## Exercise directions
When a line in the listing contains the string "simple", pick it out and copy it.

## Data provided
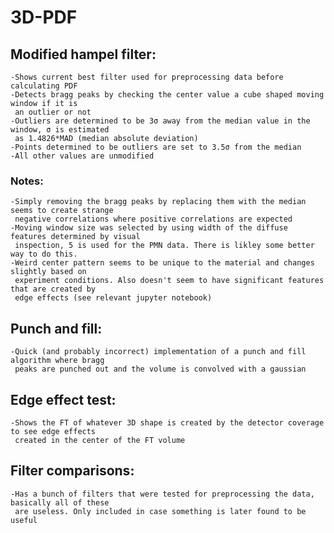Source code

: # 3D-PDF

## Modified hampel filter:
    -Shows current best filter used for preprocessing data before calculating PDF
    -Detects bragg peaks by checking the center value a cube shaped moving window if it is
     an outlier or not
    -Outliers are determined to be 3σ away from the median value in the window, σ is estimated
     as 1.4826*MAD (median absolute deviation)
    -Points determined to be outliers are set to 3.5σ from the median
    -All other values are unmodified

###  Notes:
    -Simply removing the bragg peaks by replacing them with the median seems to create strange 
     negative correlations where positive correlations are expected
    -Moving window size was selected by using width of the diffuse features determined by visual
     inspection, 5 is used for the PMN data. There is likley some better way to do this.
    -Weird center pattern seems to be unique to the material and changes slightly based on 
     experiment conditions. Also doesn't seem to have significant features that are created by
     edge effects (see relevant jupyter notebook)

## Punch and fill:
    -Quick (and probably incorrect) implementation of a punch and fill algorithm where bragg
     peaks are punched out and the volume is convolved with a gaussian
     
## Edge effect test:
    -Shows the FT of whatever 3D shape is created by the detector coverage to see edge effects
     created in the center of the FT volume

## Filter comparisons:
    -Has a bunch of filters that were tested for preprocessing the data, basically all of these
     are useless. Only included in case something is later found to be useful
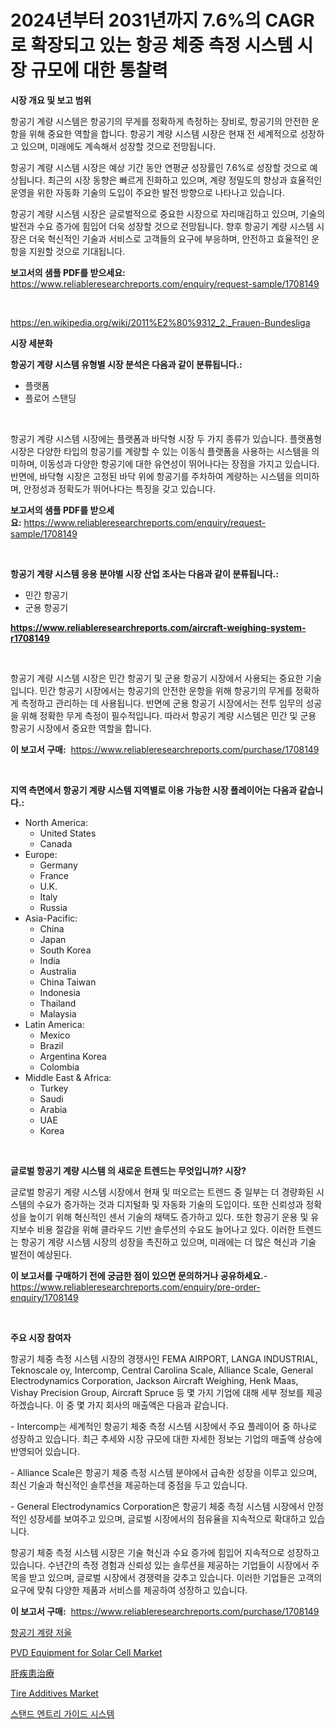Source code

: <p><h1>2024년부터 2031년까지 7.6%의 CAGR로 확장되고 있는 항공 체중 측정 시스템 시장 규모에 대한 통찰력</h1></p><p><strong>시장 개요 및 보고 범위</strong></p>
<p><p>항공기 계량 시스템은 항공기의 무게를 정확하게 측정하는 장비로, 항공기의 안전한 운항을 위해 중요한 역할을 합니다. 항공기 계량 시스템 시장은 현재 전 세계적으로 성장하고 있으며, 미래에도 계속해서 성장할 것으로 전망됩니다. </p><p>항공기 계량 시스템 시장은 예상 기간 동안 연평균 성장률인 7.6%로 성장할 것으로 예상됩니다. 최근의 시장 동향은 빠르게 진화하고 있으며, 계량 정밀도의 향상과 효율적인 운영을 위한 자동화 기술의 도입이 주요한 발전 방향으로 나타나고 있습니다.</p><p>항공기 계량 시스템 시장은 글로벌적으로 중요한 시장으로 자리매김하고 있으며, 기술의 발전과 수요 증가에 힘입어 더욱 성장할 것으로 전망됩니다. 향후 항공기 계량 시스템 시장은 더욱 혁신적인 기술과 서비스로 고객들의 요구에 부응하며, 안전하고 효율적인 운항을 지원할 것으로 기대됩니다.</p></p>
<p><strong>보고서의 샘플 PDF를 받으세요:</strong> <a href="https://www.reliableresearchreports.com/enquiry/request-sample/1708149">https://www.reliableresearchreports.com/enquiry/request-sample/1708149</a></p>
<p>&nbsp;</p>
<p><a href="https://en.wikipedia.org/wiki/2011%E2%80%9312_2._Frauen-Bundesliga">https://en.wikipedia.org/wiki/2011%E2%80%9312_2._Frauen-Bundesliga</a></p>
<p><strong>시장 세분화</strong></p>
<p><strong>항공기 계량 시스템 유형별 시장 분석은 다음과 같이 분류됩니다.:</strong></p>
<p><ul><li>플랫폼</li><li>플로어 스탠딩</li></ul></p>
<p>&nbsp;</p>
<p><p>항공기 계량 시스템 시장에는 플랫폼과 바닥형 시장 두 가지 종류가 있습니다. 플랫폼형 시장은 다양한 타입의 항공기를 계량할 수 있는 이동식 플랫폼을 사용하는 시스템을 의미하며, 이동성과 다양한 항공기에 대한 유연성이 뛰어나다는 장점을 가지고 있습니다. 반면에, 바닥형 시장은 고정된 바닥 위에 항공기를 주차하여 계량하는 시스템을 의미하며, 안정성과 정확도가 뛰어나다는 특징을 갖고 있습니다.</p></p>
<p><strong>보고서의 샘플 PDF를 받으세요:</strong>&nbsp;<a href="https://www.reliableresearchreports.com/enquiry/request-sample/1708149">https://www.reliableresearchreports.com/enquiry/request-sample/1708149</a></p>
<p>&nbsp;</p>
<p><strong> 항공기 계량 시스템 응용 분야별 시장 산업 조사는 다음과 같이 분류됩니다.:</strong></p>
<p><ul><li>민간 항공기</li><li>군용 항공기</li></ul></p>
<p><strong><a href="https://www.reliableresearchreports.com/aircraft-weighing-system-r1708149">https://www.reliableresearchreports.com/aircraft-weighing-system-r1708149</a></strong></p>
<p>&nbsp;</p>
<p><p>항공기 계량 시스템 시장은 민간 항공기 및 군용 항공기 시장에서 사용되는 중요한 기술입니다. 민간 항공기 시장에서는 항공기의 안전한 운항을 위해 항공기의 무게를 정확하게 측정하고 관리하는 데 사용됩니다. 반면에 군용 항공기 시장에서는 전투 임무의 성공을 위해 정확한 무게 측정이 필수적입니다. 따라서 항공기 계량 시스템은 민간 및 군용 항공기 시장에서 중요한 역할을 합니다.</p></p>
<p><strong>이 보고서 구매:</strong>&nbsp; <a href="https://www.reliableresearchreports.com/purchase/1708149">https://www.reliableresearchreports.com/purchase/1708149</a></p>
<p>&nbsp;</p>
<p><strong>지역 측면에서 항공기 계량 시스템 지역별로 이용 가능한 시장 플레이어는 다음과 같습니다.:</strong></p>
<p><ul>
    <li>
        North America:
        <ul>
            <li>United States</li>
            <li>Canada</li>
        </ul>
    </li>
    <li>
        Europe:
        <ul>
            <li>Germany</li>
            <li>France</li>
            <li>U.K.</li>
            <li>Italy</li>
            <li>Russia</li>
        </ul>
    </li>
    <li>
        Asia-Pacific:
        <ul>
            <li>China</li>
            <li>Japan</li>
            <li>South Korea</li>
            <li>India</li>
            <li>Australia</li>
            <li>China Taiwan</li>
            <li>Indonesia</li>
            <li>Thailand</li>
            <li>Malaysia</li>
        </ul>
    </li>
    <li>
        Latin America:
        <ul>
            <li>Mexico</li>
            <li>Brazil</li>
            <li>Argentina Korea</li>
            <li>Colombia</li>
        </ul>
    </li>
    <li>
        Middle East & Africa:
        <ul>
            <li>Turkey</li>
            <li>Saudi</li>
            <li>Arabia</li>
            <li>UAE</li>
            <li>Korea</li>
        </ul>
    </li>
    </ul></p>
<p>&nbsp;</p>
<p><strong>글로벌 항공기 계량 시스템 의 새로운 트렌드는 무엇입니까? 시장?</strong></p>
<p><p>글로벌 항공기 계량 시스템 시장에서 현재 및 떠오르는 트렌드 중 일부는 더 경량화된 시스템의 수요가 증가하는 것과 디지털화 및 자동화 기술의 도입이다. 또한 신뢰성과 정확성을 높이기 위해 혁신적인 센서 기술의 채택도 증가하고 있다. 또한 항공기 운용 및 유지보수 비용 절감을 위해 클라우드 기반 솔루션의 수요도 늘어나고 있다. 이러한 트렌드는 항공기 계량 시스템 시장의 성장을 촉진하고 있으며, 미래에는 더 많은 혁신과 기술 발전이 예상된다.</p></p>
<p><strong>이 보고서를 구매하기 전에 궁금한 점이 있으면 문의하거나 공유하세요.</strong>- <a href="https://www.reliableresearchreports.com/enquiry/pre-order-enquiry/1708149">https://www.reliableresearchreports.com/enquiry/pre-order-enquiry/1708149</a></p>
<p>&nbsp;</p>
<p><strong>주요 시장 참여자</strong></p>
<p><p>항공기 체중 측정 시스템 시장의 경쟁사인 FEMA AIRPORT, LANGA INDUSTRIAL, Teknoscale oy, Intercomp, Central Carolina Scale, Alliance Scale, General Electrodynamics Corporation, Jackson Aircraft Weighing, Henk Maas, Vishay Precision Group, Aircraft Spruce 등 몇 가지 기업에 대해 세부 정보를 제공하겠습니다. 이 중 몇 가지 회사의 매출액은 다음과 같습니다.</p><p>- Intercomp는 세계적인 항공기 체중 측정 시스템 시장에서 주요 플레이어 중 하나로 성장하고 있습니다. 최근 추세와 시장 규모에 대한 자세한 정보는 기업의 매출액 상승에 반영되어 있습니다.</p><p>- Alliance Scale은 항공기 체중 측정 시스템 분야에서 급속한 성장을 이루고 있으며, 최신 기술과 혁신적인 솔루션을 제공하는데 중점을 두고 있습니다.</p><p>- General Electrodynamics Corporation은 항공기 체중 측정 시스템 시장에서 안정적인 성장세를 보여주고 있으며, 글로벌 시장에서의 점유율을 지속적으로 확대하고 있습니다.</p><p>항공기 체중 측정 시스템 시장은 기술 혁신과 수요 증가에 힘입어 지속적으로 성장하고 있습니다. 수년간의 측정 경험과 신뢰성 있는 솔루션을 제공하는 기업들이 시장에서 주목을 받고 있으며, 글로벌 시장에서 경쟁력을 갖추고 있습니다. 이러한 기업들은 고객의 요구에 맞춰 다양한 제품과 서비스를 제공하여 성장하고 있습니다.</p></p>
<p><strong>이 보고서 구매:</strong>&nbsp;&nbsp;<a href="https://www.reliableresearchreports.com/purchase/1708149">https://www.reliableresearchreports.com/purchase/1708149</a></p>
<p><p><a href="https://github.com/LuckeyCorbin/Market-Research-Report-List-1/blob/main/4301429185741.md">항공기 계량 저울</a></p><p><a href="https://github.com/sofayahoo2023/Market-Research-Report-List-5/blob/main/pvd-equipment-for-solar-cell-market.md">PVD Equipment for Solar Cell Market</a></p><p><a href="https://github.com/DanykaKilback/Market-Research-Report-List-2/blob/main/1561272183125.md">肝疾患治療</a></p><p><a href="https://www.linkedin.com/pulse/tire-additives-market-size-growth-trends-statistics-forecasts-5zv9c?trackingId=B8wORzIqga4q1bySN18LoQ%3D%3D">Tire Additives Market</a></p><p><a href="https://github.com/shampaakter36/Market-Research-Report-List-1/blob/main/6321427185740.md">스탠드 엔트리 가이드 시스템</a></p></p>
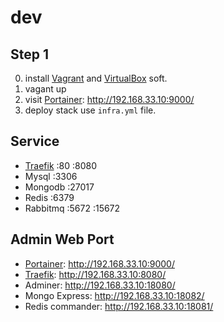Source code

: # dev

## Step 1

0. install [Vagrant](https://www.vagrantup.com/downloads) and [VirtualBox](https://www.virtualbox.org/wiki/Downloads) soft.
1. vagant up
2. visit [Portainer](https://documentation.portainer.io/quickstart/): http://192.168.33.10:9000/
3. deploy stack use `infra.yml` file.

## Service

 - [Traefik](https://doc.traefik.io/traefik/) :80 :8080
 - Mysql :3306
 - Mongodb :27017
 - Redis :6379
 - Rabbitmq :5672 :15672

## Admin Web Port
 - [Portainer](https://documentation.portainer.io/quickstart/): http://192.168.33.10:9000/
 - [Traefik](https://doc.traefik.io/traefik/): http://192.168.33.10:8080/
 - Adminer: http://192.168.33.10:18080/
 - Mongo Express: http://192.168.33.10:18082/
 - Redis commander: http://192.168.33.10:18081/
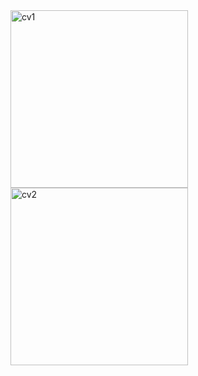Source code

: <img width="284" alt="cv1" src="https://github.com/mahjabinsultana/CV/assets/126846263/3f56d83a-2a84-4003-a987-bd652ba81a32">
<img width="284" alt="cv2" src="https://github.com/mahjabinsultana/CV/assets/126846263/79fd721d-c3f0-4b5a-a962-f72abb3e9313">

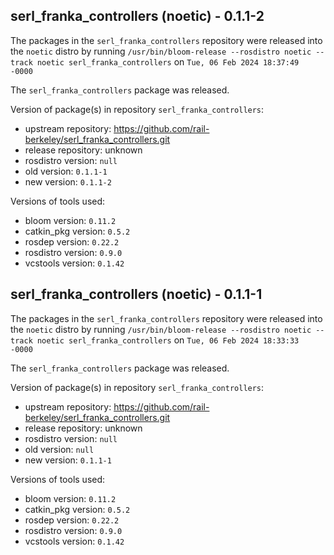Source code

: ## serl_franka_controllers (noetic) - 0.1.1-2

The packages in the `serl_franka_controllers` repository were released into the `noetic` distro by running `/usr/bin/bloom-release --rosdistro noetic --track noetic serl_franka_controllers` on `Tue, 06 Feb 2024 18:37:49 -0000`

The `serl_franka_controllers` package was released.

Version of package(s) in repository `serl_franka_controllers`:

- upstream repository: https://github.com/rail-berkeley/serl_franka_controllers.git
- release repository: unknown
- rosdistro version: `null`
- old version: `0.1.1-1`
- new version: `0.1.1-2`

Versions of tools used:

- bloom version: `0.11.2`
- catkin_pkg version: `0.5.2`
- rosdep version: `0.22.2`
- rosdistro version: `0.9.0`
- vcstools version: `0.1.42`


## serl_franka_controllers (noetic) - 0.1.1-1

The packages in the `serl_franka_controllers` repository were released into the `noetic` distro by running `/usr/bin/bloom-release --rosdistro noetic --track noetic serl_franka_controllers` on `Tue, 06 Feb 2024 18:33:33 -0000`

The `serl_franka_controllers` package was released.

Version of package(s) in repository `serl_franka_controllers`:

- upstream repository: https://github.com/rail-berkeley/serl_franka_controllers.git
- release repository: unknown
- rosdistro version: `null`
- old version: `null`
- new version: `0.1.1-1`

Versions of tools used:

- bloom version: `0.11.2`
- catkin_pkg version: `0.5.2`
- rosdep version: `0.22.2`
- rosdistro version: `0.9.0`
- vcstools version: `0.1.42`


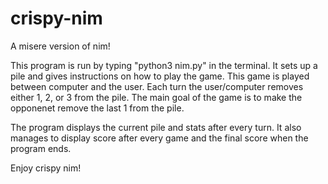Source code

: # crispy-nim
A misere version of nim!

This program is run by typing "python3 nim.py" in the terminal. It sets up a pile and gives instructions on how to play the game. 
This game is played between computer and the user. 
Each turn the user/computer removes either 1, 2, or 3 from the pile.
The main goal of the game is to make the opponenet remove the last 1 from the pile.

The program displays the current pile and stats after every turn.
It also manages to display score after every game and the final score when the program ends.

Enjoy crispy nim!
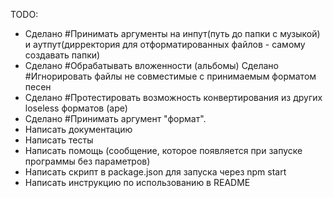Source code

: TODO:
* Cделано #Принимать аргументы на инпут(путь до папки с музыкой) и аутпут(дирректория для отформатированных файлов - самому создавать папки)
* Cделано #Обрабатывать вложенности (альбомы)
Сделано #Игнорировать файлы не совместимые с принимаемым форматом песен
* Сделано #Протестировать возможность конвертирования из других loseless форматов (ape)
* Сделано #Принимать аргумент "формат".
* Написать документацию
* Написать тесты
* Написать помощь (сообщение, которое появляется при запуске программы без параметров)
* Написать скрипт в package.json для запуска через npm start
* Написать инструкцию по использованию в README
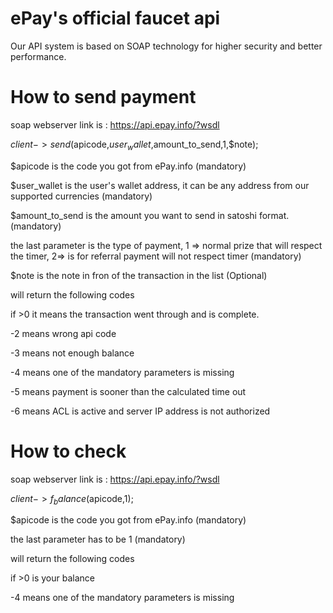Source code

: # ePay's official faucet api

Our API system is based on SOAP technology for higher security and better performance.

# How to send payment

soap webserver link is : https://api.epay.info/?wsdl

$client->send($apicode,$user_wallet,$amount_to_send,1,$note);

$apicode is the code you got from ePay.info (mandatory)

$user_wallet is the user's wallet address, it can be any address from our supported currencies (mandatory)

$amount_to_send is the amount you want to send in satoshi format. (mandatory)

the last parameter is the type of payment, 1 => normal prize that will respect the timer, 2=> is for referral payment will not respect timer (mandatory)

$note is the note in fron of the transaction in the list (Optional)

will return the following codes

if >0 it means the transaction went through and is complete.

-2 means wrong api code

-3 means not enough balance

-4 means one of the mandatory parameters is missing

-5 means payment is sooner than the calculated time out

-6 means ACL is active and server IP address is not authorized


# How to check 

soap webserver link is : https://api.epay.info/?wsdl

$client->f_balance($apicode,1);

$apicode is the code you got from ePay.info (mandatory)

the last parameter has to be 1  (mandatory)

will return the following codes

if >0 is your balance

-4 means one of the mandatory parameters is missing
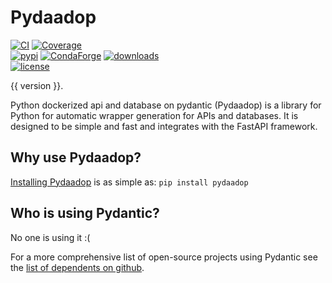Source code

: # Pydaadop

[![CI](https://img.shields.io/github/actions/workflow/status/vanthomiy/pydaadop/ci.yml?branch=main&logo=github&label=CI)](https://github.com/vanthomiy/pydaadop/actions?query=event%3Apush+branch%3Amain+workflow%3ACI)
[![Coverage](https://coverage-badge.samuelcolvin.workers.dev/vanthomiy/pydaadop.svg)](https://github.com/vanthomiy/pydaadop/actions?query=event%3Apush+branch%3Amain+workflow%3ACI)<br>
[![pypi](https://img.shields.io/pypi/v/pydantic.svg)](https://pypi.python.org/pypi/pydantic)
[![CondaForge](https://img.shields.io/conda/v/conda-forge/pydantic.svg)](https://anaconda.org/conda-forge/pydantic)
[![downloads](https://static.pepy.tech/badge/pydantic/month)](https://pepy.tech/project/pydantic)<br>
[![license](https://img.shields.io/github/license/vanthomiy/pydaadop.svg)](https://github.com/vanthomiy/pydaadop/blob/main/LICENSE)

{{ version }}.

Python dockerized api and database on pydantic (Pydaadop) is a library for Python for automatic wrapper generation for APIs and databases. It is designed to be simple and fast and integrates with the FastAPI framework.

## Why use Pydaadop?

[Installing Pydaadop](install.md) is as simple as: `pip install pydaadop`

## Who is using Pydantic?

No one is using it :(

For a more comprehensive list of open-source projects using Pydantic see the
[list of dependents on github](https://github.com/vanthomiy/pydaadop/network/dependents).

## Reply
Python dockerized api and database on pydantic (Pydaadop) is a library for Python for automatic wrapper generation for APIs and databases. It is designed to be simple and fast and integrates with the FastAPI framework.
[Installing Pydaadop](install.md) is as simple as: `pip install pydaadop`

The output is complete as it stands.